Una vita da gregario: la parabola di Gagliardini
Fin dal suo esordio con l’Atalanta, Roberto Gagliardini è stato considerato uno dei prospetti più interessanti del panorama nazionale, col suo calcio fatto di quantità e con una discreta capacità d’inserimento in zona gol, che gli valsero la chiamata dell’Inter prima e della Nazionale poi. Qualcosa però nel suo percorso di crescita si è inceppato, portandolo oggi ad essere uno dei migliori “gregari” (per presenze e considerazione dell’allenatore) della Serie A.
APPRODO ALL’INTER – Nel gennaio del 2017, l’allora squadra allenata da Pioli decide di investire più di 20 milioni per questo giovane giocatore, affidandogli fin da subito il centrocampo. La scelta sembra vincente, con lui in campo arrivano solo vittorie e le sue prestazioni sono eccellenti, tanto che anche in Nazionale si accorgono di lui.
A rovinare i piani ci si mette però un infortunio, che interrompe la sua stagione perfetta. Con lui si spegne, non si sa se per coincidenza, anche l’Inter, che inizia ad inanellare sconfitte, facendo così svanire il sogno Champions.
CON SPALLETTI – L’anno dopo l’Inter riparte da Spalletti e Gagliardini è ancora uno dei protagonisti principali, con più di 30 presenze in quella che diventerà la stagione della svolta, la stagione del ritorno in Champions.
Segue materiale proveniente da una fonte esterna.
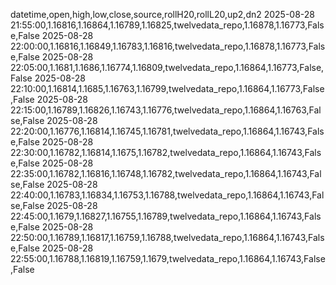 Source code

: datetime,open,high,low,close,source,rollH20,rollL20,up2,dn2
2025-08-28 21:55:00,1.16816,1.16864,1.16789,1.16825,twelvedata_repo,1.16878,1.16773,False,False
2025-08-28 22:00:00,1.16816,1.16849,1.16783,1.16816,twelvedata_repo,1.16878,1.16773,False,False
2025-08-28 22:05:00,1.1681,1.1686,1.16774,1.16809,twelvedata_repo,1.16864,1.16773,False,False
2025-08-28 22:10:00,1.16814,1.1685,1.16763,1.16799,twelvedata_repo,1.16864,1.16773,False,False
2025-08-28 22:15:00,1.16789,1.16826,1.16743,1.16776,twelvedata_repo,1.16864,1.16763,False,False
2025-08-28 22:20:00,1.16776,1.16814,1.16745,1.16781,twelvedata_repo,1.16864,1.16743,False,False
2025-08-28 22:30:00,1.16782,1.16814,1.1675,1.16782,twelvedata_repo,1.16864,1.16743,False,False
2025-08-28 22:35:00,1.16782,1.16816,1.16748,1.16782,twelvedata_repo,1.16864,1.16743,False,False
2025-08-28 22:40:00,1.16783,1.16834,1.16753,1.16788,twelvedata_repo,1.16864,1.16743,False,False
2025-08-28 22:45:00,1.1679,1.16827,1.16755,1.16789,twelvedata_repo,1.16864,1.16743,False,False
2025-08-28 22:50:00,1.16789,1.16817,1.16759,1.16788,twelvedata_repo,1.16864,1.16743,False,False
2025-08-28 22:55:00,1.16788,1.16819,1.16759,1.1679,twelvedata_repo,1.16864,1.16743,False,False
Però qualche difficoltà inizia ad emergere, quella qualità e quella personalità che tutti avevano intravisto tarda a sbocciare, alimentando le prime critiche e i primi mugugni.
Critiche che divamperanno nella stagione successiva, dove con la Champions l’asticella si alza notevolmente. Le sole 23 presenze tra Campionato e Coppa, seppur condite da 5 gol, certificano che quel bel anatroccolo non è diventato un cigno.
L’UOMO DI CONTE – Sotto la guida di Conte, oltre a diventare ufficialmente l’ammazza genovesi ( 7 dei 14 gol segnati con la maglia dell’Inter li ha siglati contro le due formazioni ligure), Gagliardini ritrova centralità nel progetto nerazzurro. Con la sua grande disponibilità al sacrificio, col suo sapersi mettere a disposizione del mister, con la sua serietà, convince Conte a dargli spesso la maglia da titolare, attirando su di sé non poche critiche ( una su tutte quella di preferirlo ad Eriksen ).
Con l’ingresso in pianta stabile del danese nell’undici titolare, il suo minutaggio è inevitabilmente calato, ma non la stima e la considerazione dell’allenatore, sempre pronto a gettarlo nella mischia nei minuti finali, chiedendogli quantità e fisicità soprattutto quando c’era da portare a casa una vittoria.
GREGARIO DI LUSSO – Le premesse erano altre, vero, forse fin troppo alte per il giocatore che è, attirando di conseguenza una marea di critiche sproporzionate, causate anche da alcuni errori grossolani ( la traversa a porta vuota contro il Sassuolo dello scorso anno su tutti ). Questo sicuro ha condizionato il suo percorso di crescita, soprattutto a livello caratteriale e di personalità, ma non sminuisce il suo essere un professionista serio, un giocatore da collettivo che ogni squadra dovrebbe avere ( basta guardare le sue statistiche), un vero e proprio gregario di lusso.